Building backward only works if the team agrees on three things.

The prototype is real. Not a sketch, not a half-implemented stub, not "what we would do if we had the time." A working, tested, end-to-end implementation. Authors commit to producing prototypes that pass their own tests; reviewers commit to trusting that the prototype is the actual specification when they review the staged sub-PRs.

Drive-by fixes are valued, not punished. The drive-by-fix PR is where the prototype's incidental discoveries land. If team culture treats those as "scope creep" or "out-of-band work that broke our planning," authors will stop surfacing them — and the team loses one of the largest benefits of the pattern. Engineering leadership has to treat surfaced incidental work as a feature of the workflow, not a bug.

Reviewers review the staged PRs, not the prototype. The prototype's purpose is to inform staging, not to be merged itself. Some teams keep prototypes in draft branches for reviewer context; some delete them after staging is complete. Either is fine. What is not fine is reviewers asking authors to "just merge the prototype" — that defeats the entire purpose of staging and reintroduces the unreviewability problem the pattern was designed to solve.

Without that agreement, the failure mode is predictable. Authors avoid prototyping because the social cost of presenting a 30-file diff outweighs the gain from staging it, the team falls back to forward decomposition, drive-by fixes get dropped, and reviews stay bottlenecked. The Velocity Paradox metastasizes inside the review process — and the team blames AI for it, when the actual cause is a workflow that has not been redesigned for the new constraint.

When this advice does not apply (yet)

Everything above assumes you have customers, or you are about to. If you are a solopreneur prototyping an idea before you have a single user, a non-technical founder building a v1 with AI tools, or an internal tool with a small and forgiving audience — ignore the staging discipline. Ship the prototype. Move fast. Staging is overhead, and at zero customers the overhead has no payoff.

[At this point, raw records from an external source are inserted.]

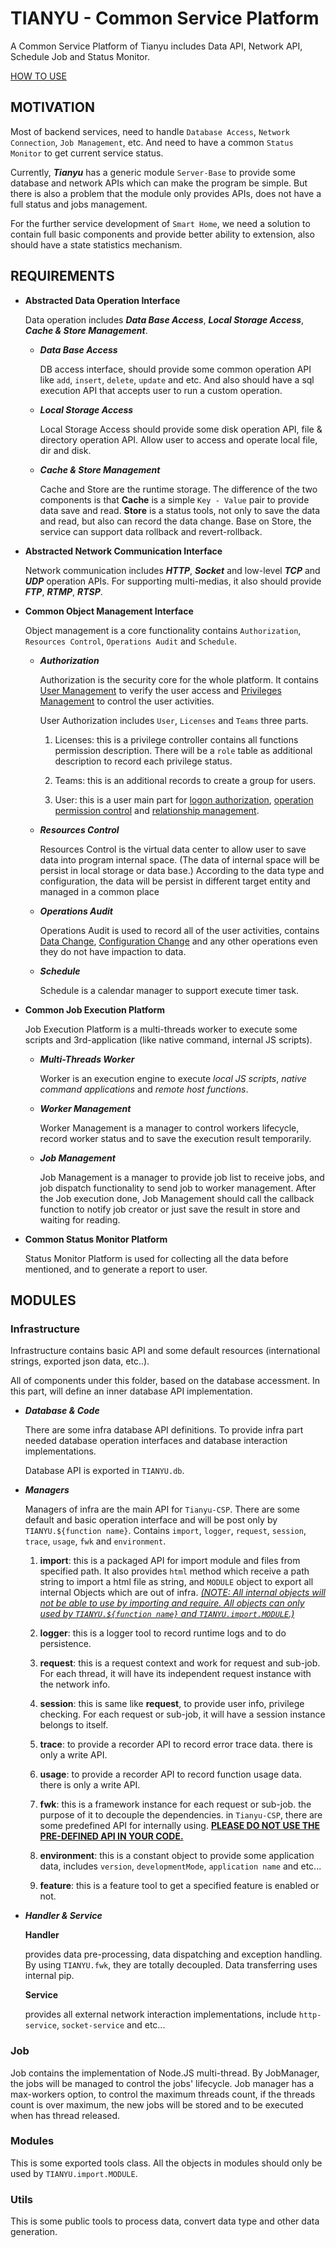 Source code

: # TIANYU - Common Service Platform

A Common Service Platform of Tianyu includes Data API, Network API, Schedule Job and Status Monitor.

[HOW TO USE](.doc/how-to-use.md)

## MOTIVATION

Most of backend services, need to handle `Database Access`, `Network Connection`, `Job Management`, etc. And need to have a common `Status Monitor` to get current service status.

Currently, _**Tianyu**_ has a generic module `Server-Base` to provide some database and network APIs which can make the program be simple. But there is also a problem that the module only provides APIs, does not have a full status and jobs management.

For the further service development of `Smart Home`, we need a solution to contain full basic components and provide better ability to extension, also should have a state statistics mechanism.

## REQUIREMENTS

- **Abstracted Data Operation Interface**

  Data operation includes **_Data Base Access_**, **_Local Storage Access_**, **_Cache & Store Management_**.

  - **_Data Base Access_**

    DB access interface, should provide some common operation API like `add`, `insert`, `delete`, `update` and etc. And also should have a sql execution API that accepts user to run a custom operation.

  - **_Local Storage Access_**

    Local Storage Access should provide some disk operation API, file & directory operation API. Allow user to access and operate local file, dir and disk.

  - **_Cache & Store Management_**

    Cache and Store are the runtime storage. The difference of the two components is that **Cache** is a simple `Key - Value` pair to provide data save and read. **Store** is a status tools, not only to save the data and read, but also can record the data change. Base on Store, the service can support data rollback and revert-rollback.

- **Abstracted Network Communication Interface**

  Network communication includes **_HTTP_**, **_Socket_** and low-level **_TCP_** and **_UDP_** operation APIs. For supporting multi-medias, it also should provide **_FTP_**, **_RTMP_**, **_RTSP_**.

- **Common Object Management Interface**

  Object management is a core functionality contains `Authorization`, `Resources Control`, `Operations Audit` and `Schedule`.

  - **_Authorization_**

    Authorization is the security core for the whole platform. It contains <u>User Management</u> to verify the user access and <u>Privileges Management</u> to control the user activities.

    User Authorization includes `User`, `Licenses` and `Teams` three parts.

    1. Licenses: this is a privilege controller contains all functions permission description. There will be a `role` table as additional description to record each privilege status.

    2. Teams: this is an additional records to create a group for users.

    3. User: this is a user main part for <u>logon authorization</u>, <u>operation permission control</u> and <u>relationship management</u>.

  - **_Resources Control_**

    Resources Control is the virtual data center to allow user to save data into program internal space. (The data of internal space will be persist in local storage or data base.) According to the data type and configuration, the data will be persist in different target entity and managed in a common place

  - **_Operations Audit_**

    Operations Audit is used to record all of the user activities, contains <u>Data Change</u>, <u>Configuration Change</u> and any other operations even they do not have impaction to data.

  - **_Schedule_**

    Schedule is a calendar manager to support execute timer task.

- **Common Job Execution Platform**

  Job Execution Platform is a multi-threads worker to execute some scripts and 3rd-application (like native command, internal JS scripts).

  - **_Multi-Threads Worker_**

    Worker is an execution engine to execute _local JS scripts_, _native command applications_ and _remote host functions_.

  - **_Worker Management_**

    Worker Management is a manager to control workers lifecycle, record worker status and to save the execution result temporarily.

  - **_Job Management_**

    Job Management is a manager to provide job list to receive jobs, and job dispatch functionality to send job to worker management. After the Job execution done, Job Management should call the callback function to notify job creator or just save the result in store and waiting for reading.

- **Common Status Monitor Platform**

  Status Monitor Platform is used for collecting all the data before mentioned, and to generate a report to user.

## MODULES

### Infrastructure

Infrastructure contains basic API and some default resources (international strings, exported json data, etc..).

All of components under this folder, based on the database accessment. In this part, will define an inner database API implementation.

- **_Database & Code_**

  There are some infra database API definitions. To provide infra part needed database operation interfaces and database interaction implementations.

  Database API is exported in `TIANYU.db`.

- **_Managers_**

  Managers of infra are the main API for `Tianyu-CSP`. There are some default and basic operation interface and will be post only by `TIANYU.${function name}`. Contains `import`, `logger`, `request`, `session`, `trace`, `usage`, `fwk` and `environment`.

  1. **import**: this is a packaged API for import module and files from specified path. It also provides `html` method which receive a path string to import a html file as string, and `MODULE` object to export all internal Objects which are out of infra. <u> _(NOTE: All internal objects will not be able to use by importing and require. All objects can only used by `TIANYU.${function name}` and `TIANYU.import.MODULE`.)_</u>

  2. **logger**: this is a logger tool to record runtime logs and to do persistence.

  3. **request**: this is a request context and work for request and sub-job. For each thread, it will have its independent request instance with the network info.

  4. **session**: this is same like **request**, to provide user info, privilege checking. For each request or sub-job, it will have a session instance belongs to itself.

  5. **trace**: to provide a recorder API to record error trace data. there is only a write API.

  6. **usage**: to provide a recorder API to record function usage data. there is only a write API.

  7. **fwk**: this is a framework instance for each request or sub-job. the purpose of it to decouple the dependencies. in `Tianyu-CSP`, there are some predefined API for internally using. <u>**PLEASE DO NOT USE THE PRE-DEFINED API IN YOUR CODE.**</u>

  8. **environment**: this is a constant object to provide some application data, includes `version`, `developmentMode`, `application name` and etc...

  9. **feature**: this is a feature tool to get a specified feature is enabled or not.

- **_Handler & Service_**

  **Handler**

  provides data pre-processing, data dispatching and exception handling. By using `TIANYU.fwk`, they are totally decoupled. Data transferring uses internal pip.

  **Service**

  provides all external network interaction implementations, include `http-service`, `socket-service` and etc...

### Job

Job contains the implementation of Node.JS multi-thread. By JobManager, the jobs will be managed to control the jobs' lifecycle. Job manager has a max-workers option, to control the maximum threads count, if the threads count is over maximum, the new jobs will be stored and to be executed when has thread released.

### Modules

This is some exported tools class. All the objects in modules should only be used by `TIANYU.import.MODULE`.

### Utils

This is some public tools to process data, convert data type and other data generation.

The trap is forgetting the moment your audience changes. The OpenClaw incident from early 2026 is the recent canonical cautionary tale: an open-source AI agent framework reached 180,000 GitHub stars in a matter of weeks, then promptly suffered a critical remote-code-execution vulnerability, a 35,000-email data leak from its companion social-network platform, and a supply-chain compromise of its skills marketplace that delivered macOS infostealer malware to thousands of users. Code that took its developer a few weekends to ship had to be hardened by a security industry response in real time. Most of us would have shipped with the same defenses given the same starting point — that is the point. The discipline this article describes becomes load-bearing the moment the audience scales from "me" to "everyone," and retrofitting it after a breach is a strictly worse experience than building it in from the first paying customer.

Massive PRs are no longer a planning failure

The instinct to apologize for a big PR comes from a real constraint that genuinely existed. It is worth honoring the developers who built that discipline — code-review culture is one of the things the field got right in the 2010s, and the practice of small, reviewable PRs is part of why working in any well-run codebase is bearable today.

The instinct has not aged with the tooling, though. Apologizing for a 30-file prototype in 2026 is the equivalent of apologizing for using a compiler instead of writing assembly. The thing that made the constraint real is no longer the constraint.

The next time the agent hands you a working prototype across thirty files, do not apologize. Stage it. Build backward. Ship the enabling refactor, then the feature, then the drive-by fixes — three reviewable PRs that sum to a known-working end state, with the drive-by discoveries captured instead of dropped. Reviewers and authors are both happier, the merge queue moves faster, and the Velocity Paradox loses one of its main pressure points.

Massive PRs are no longer a planning failure. They are a starting point.